Friday, January 14, 2011

Now, if all things which are the Father's are also Christ's, certainly among those things which exist is the omnipotence of the Father; and doubtless the only-begotten Son ought to be omnipotent, that the Son also may have all things which the Father possesses. “And I am glorified in them,” He declares.
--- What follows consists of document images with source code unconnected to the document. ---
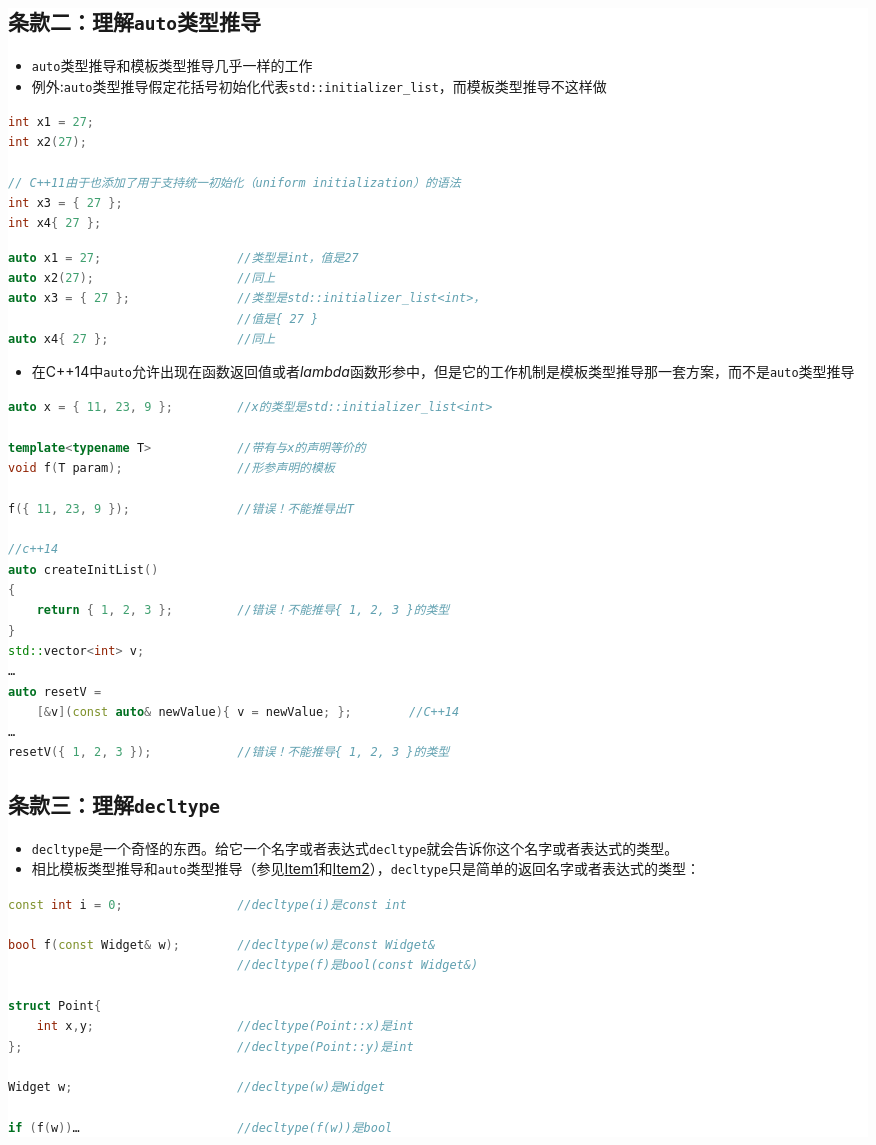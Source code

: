 

## 条款二：理解`auto`类型推导

- `auto`类型推导和模板类型推导几乎一样的工作
- 例外:`auto`类型推导假定花括号初始化代表`std::initializer_list`，而模板类型推导不这样做

```cpp
int x1 = 27;
int x2(27);

// C++11由于也添加了用于支持统一初始化（uniform initialization）的语法
int x3 = { 27 };
int x4{ 27 };
```

```cpp
auto x1 = 27;                   //类型是int，值是27
auto x2(27);                    //同上
auto x3 = { 27 };               //类型是std::initializer_list<int>，
                                //值是{ 27 }
auto x4{ 27 };                  //同上
```

* 在C++14中`auto`允许出现在函数返回值或者*lambda*函数形参中，但是它的工作机制是模板类型推导那一套方案，而不是`auto`类型推导

```cpp
auto x = { 11, 23, 9 };         //x的类型是std::initializer_list<int>

template<typename T>            //带有与x的声明等价的
void f(T param);                //形参声明的模板

f({ 11, 23, 9 });               //错误！不能推导出T

//c++14
auto createInitList()
{
    return { 1, 2, 3 };         //错误！不能推导{ 1, 2, 3 }的类型
}
std::vector<int> v;
…
auto resetV = 
    [&v](const auto& newValue){ v = newValue; };        //C++14
…
resetV({ 1, 2, 3 });            //错误！不能推导{ 1, 2, 3 }的类型
```

## 条款三：理解`decltype`

- `decltype`是一个奇怪的东西。给它一个名字或者表达式`decltype`就会告诉你这个名字或者表达式的类型。
- 相比模板类型推导和`auto`类型推导（参见[Item1](https://github.com/kelthuzadx/EffectiveModernCppChinese/blob/master/1.DeducingTypes/item1.md)和[Item2](https://github.com/kelthuzadx/EffectiveModernCppChinese/blob/master/1.DeducingTypes/item2.md)），`decltype`只是简单的返回名字或者表达式的类型：

```cpp
const int i = 0;                //decltype(i)是const int

bool f(const Widget& w);        //decltype(w)是const Widget&
                                //decltype(f)是bool(const Widget&)

struct Point{
    int x,y;                    //decltype(Point::x)是int
};                              //decltype(Point::y)是int

Widget w;                       //decltype(w)是Widget

if (f(w))…                      //decltype(f(w))是bool
```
For “at the name of Jesus every knee shall bow, of things in heaven, and things in earth, and things under the earth; and every tongue shall confess that the Lord Jesus is in the glory of God the Father.” Therefore He is the efflux of the glory of God in this respect, that He is omnipotent— the pure and limpid Wisdom herself— glorified as the efflux of omnipotence or of glory. (Book I, Chapter 2, Part 10)

Origen's fellow Alexadrian, Plotinus, argued that the first hypostatsis (ὑπόστᾰσις): the Good, the Beautiful, the One overflows without diminishment.

As light is the efflux - the flowing out - of the sun, a spontaneous, unconstrained, and perpetual manifestation of the sun's internal processes - so also is glory, wisdom, omnipotence, and Christ an efflux of God.

Plotinus also uses the analogy of a stream which is its own source, whose currents flow in all directions, but which continues to subsist immutably in and for itself.